(Given entries begins)

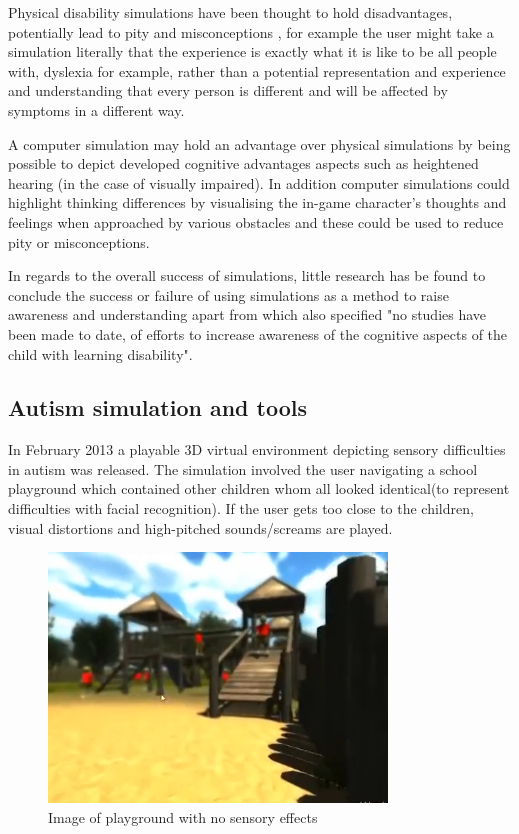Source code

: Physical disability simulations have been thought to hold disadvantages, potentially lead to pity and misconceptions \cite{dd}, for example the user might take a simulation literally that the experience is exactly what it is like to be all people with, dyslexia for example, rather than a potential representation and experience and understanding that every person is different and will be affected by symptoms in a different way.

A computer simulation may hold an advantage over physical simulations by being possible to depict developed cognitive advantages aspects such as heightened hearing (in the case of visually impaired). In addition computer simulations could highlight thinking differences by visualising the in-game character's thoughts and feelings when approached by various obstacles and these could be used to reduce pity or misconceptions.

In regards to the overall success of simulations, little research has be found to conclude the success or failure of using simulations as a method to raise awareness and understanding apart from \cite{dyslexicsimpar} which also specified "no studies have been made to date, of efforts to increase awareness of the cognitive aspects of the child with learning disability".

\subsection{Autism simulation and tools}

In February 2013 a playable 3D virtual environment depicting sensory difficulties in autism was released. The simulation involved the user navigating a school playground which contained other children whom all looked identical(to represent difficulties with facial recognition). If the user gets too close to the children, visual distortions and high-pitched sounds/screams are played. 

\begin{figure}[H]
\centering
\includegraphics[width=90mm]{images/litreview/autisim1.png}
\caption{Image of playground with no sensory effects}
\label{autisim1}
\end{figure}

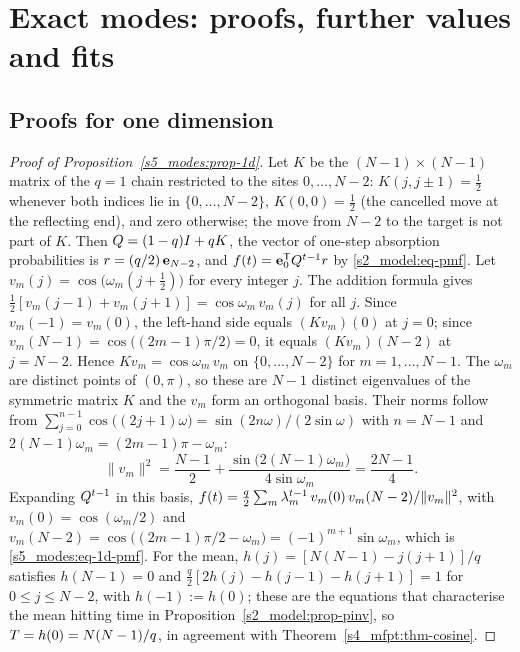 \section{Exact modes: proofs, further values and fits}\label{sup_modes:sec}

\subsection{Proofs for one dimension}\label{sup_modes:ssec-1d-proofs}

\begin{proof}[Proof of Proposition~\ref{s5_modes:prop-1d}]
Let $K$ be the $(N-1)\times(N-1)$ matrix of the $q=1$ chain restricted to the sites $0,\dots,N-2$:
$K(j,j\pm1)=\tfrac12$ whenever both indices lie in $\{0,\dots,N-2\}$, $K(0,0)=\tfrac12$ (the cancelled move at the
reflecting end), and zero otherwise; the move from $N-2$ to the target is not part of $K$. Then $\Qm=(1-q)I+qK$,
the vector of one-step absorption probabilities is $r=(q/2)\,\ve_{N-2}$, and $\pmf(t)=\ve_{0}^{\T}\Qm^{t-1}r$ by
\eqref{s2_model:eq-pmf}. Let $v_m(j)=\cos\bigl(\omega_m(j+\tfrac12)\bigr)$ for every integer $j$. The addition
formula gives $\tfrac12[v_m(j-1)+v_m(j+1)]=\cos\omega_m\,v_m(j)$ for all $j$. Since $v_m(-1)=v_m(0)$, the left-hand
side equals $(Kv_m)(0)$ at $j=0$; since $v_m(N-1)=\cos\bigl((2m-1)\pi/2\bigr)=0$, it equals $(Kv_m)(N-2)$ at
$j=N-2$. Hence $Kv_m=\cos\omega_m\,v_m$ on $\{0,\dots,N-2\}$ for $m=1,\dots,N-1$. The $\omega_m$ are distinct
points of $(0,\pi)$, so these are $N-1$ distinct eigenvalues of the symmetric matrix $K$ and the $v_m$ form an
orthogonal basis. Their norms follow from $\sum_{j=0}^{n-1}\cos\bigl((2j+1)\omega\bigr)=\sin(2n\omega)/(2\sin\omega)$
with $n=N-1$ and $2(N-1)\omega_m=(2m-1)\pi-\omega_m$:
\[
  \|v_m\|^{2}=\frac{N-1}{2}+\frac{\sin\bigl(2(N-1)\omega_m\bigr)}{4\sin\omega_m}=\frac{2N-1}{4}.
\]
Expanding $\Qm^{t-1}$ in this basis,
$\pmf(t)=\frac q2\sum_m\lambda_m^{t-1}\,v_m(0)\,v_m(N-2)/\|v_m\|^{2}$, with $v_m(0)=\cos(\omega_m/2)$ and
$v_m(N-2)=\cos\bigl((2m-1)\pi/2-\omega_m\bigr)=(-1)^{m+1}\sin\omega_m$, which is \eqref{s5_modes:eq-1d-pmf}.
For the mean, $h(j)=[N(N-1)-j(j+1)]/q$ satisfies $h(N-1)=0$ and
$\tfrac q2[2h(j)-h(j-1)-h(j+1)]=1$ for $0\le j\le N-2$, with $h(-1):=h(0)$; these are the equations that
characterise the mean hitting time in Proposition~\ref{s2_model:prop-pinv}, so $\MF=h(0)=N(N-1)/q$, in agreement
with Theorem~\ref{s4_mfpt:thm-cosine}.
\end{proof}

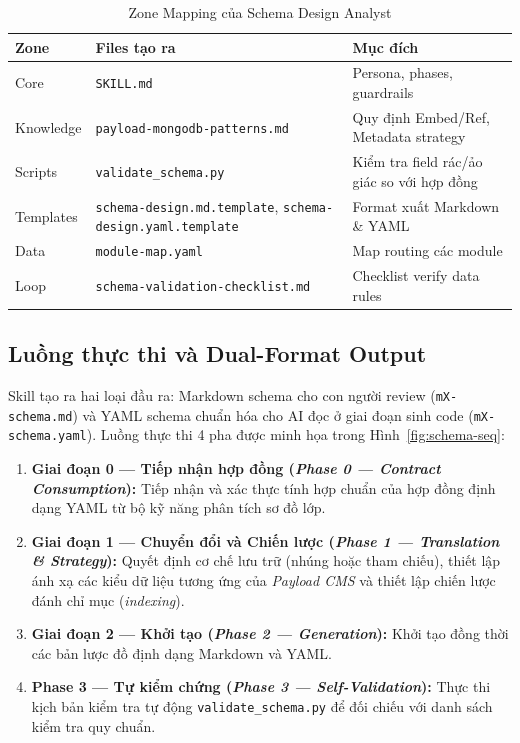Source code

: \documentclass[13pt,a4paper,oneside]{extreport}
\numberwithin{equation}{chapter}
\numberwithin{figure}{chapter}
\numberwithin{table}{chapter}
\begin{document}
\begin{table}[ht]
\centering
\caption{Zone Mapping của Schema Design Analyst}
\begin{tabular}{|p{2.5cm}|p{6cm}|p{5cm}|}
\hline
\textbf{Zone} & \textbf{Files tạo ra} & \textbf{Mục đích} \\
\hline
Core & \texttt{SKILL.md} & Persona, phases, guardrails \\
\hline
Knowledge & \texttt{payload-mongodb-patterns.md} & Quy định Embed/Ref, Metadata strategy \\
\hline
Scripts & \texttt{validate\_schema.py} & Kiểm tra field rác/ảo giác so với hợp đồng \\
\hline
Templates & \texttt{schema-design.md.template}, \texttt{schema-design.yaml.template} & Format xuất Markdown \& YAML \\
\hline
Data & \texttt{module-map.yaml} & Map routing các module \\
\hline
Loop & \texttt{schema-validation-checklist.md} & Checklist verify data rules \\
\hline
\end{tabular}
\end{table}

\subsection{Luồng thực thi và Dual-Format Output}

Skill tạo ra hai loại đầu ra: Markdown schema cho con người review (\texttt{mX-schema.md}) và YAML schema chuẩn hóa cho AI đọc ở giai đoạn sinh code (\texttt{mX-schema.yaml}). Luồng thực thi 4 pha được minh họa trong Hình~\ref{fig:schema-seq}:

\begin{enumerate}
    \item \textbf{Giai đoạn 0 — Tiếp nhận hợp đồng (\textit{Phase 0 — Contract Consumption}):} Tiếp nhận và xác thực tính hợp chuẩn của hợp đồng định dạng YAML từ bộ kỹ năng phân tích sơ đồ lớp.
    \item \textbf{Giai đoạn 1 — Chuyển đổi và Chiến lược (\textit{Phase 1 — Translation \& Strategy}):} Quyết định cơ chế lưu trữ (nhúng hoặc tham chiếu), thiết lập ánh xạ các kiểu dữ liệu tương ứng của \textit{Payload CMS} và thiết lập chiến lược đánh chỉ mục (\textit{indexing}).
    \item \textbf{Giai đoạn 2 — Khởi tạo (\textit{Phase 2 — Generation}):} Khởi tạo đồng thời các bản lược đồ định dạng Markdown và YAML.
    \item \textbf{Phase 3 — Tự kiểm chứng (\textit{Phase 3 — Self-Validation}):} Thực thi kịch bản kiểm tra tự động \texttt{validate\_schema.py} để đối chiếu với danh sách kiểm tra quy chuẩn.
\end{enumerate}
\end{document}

(Given entries ends)

- Work to be completed -
Give the number of lines above that contain the word "user", with no other text.

- Output for this exercise -
2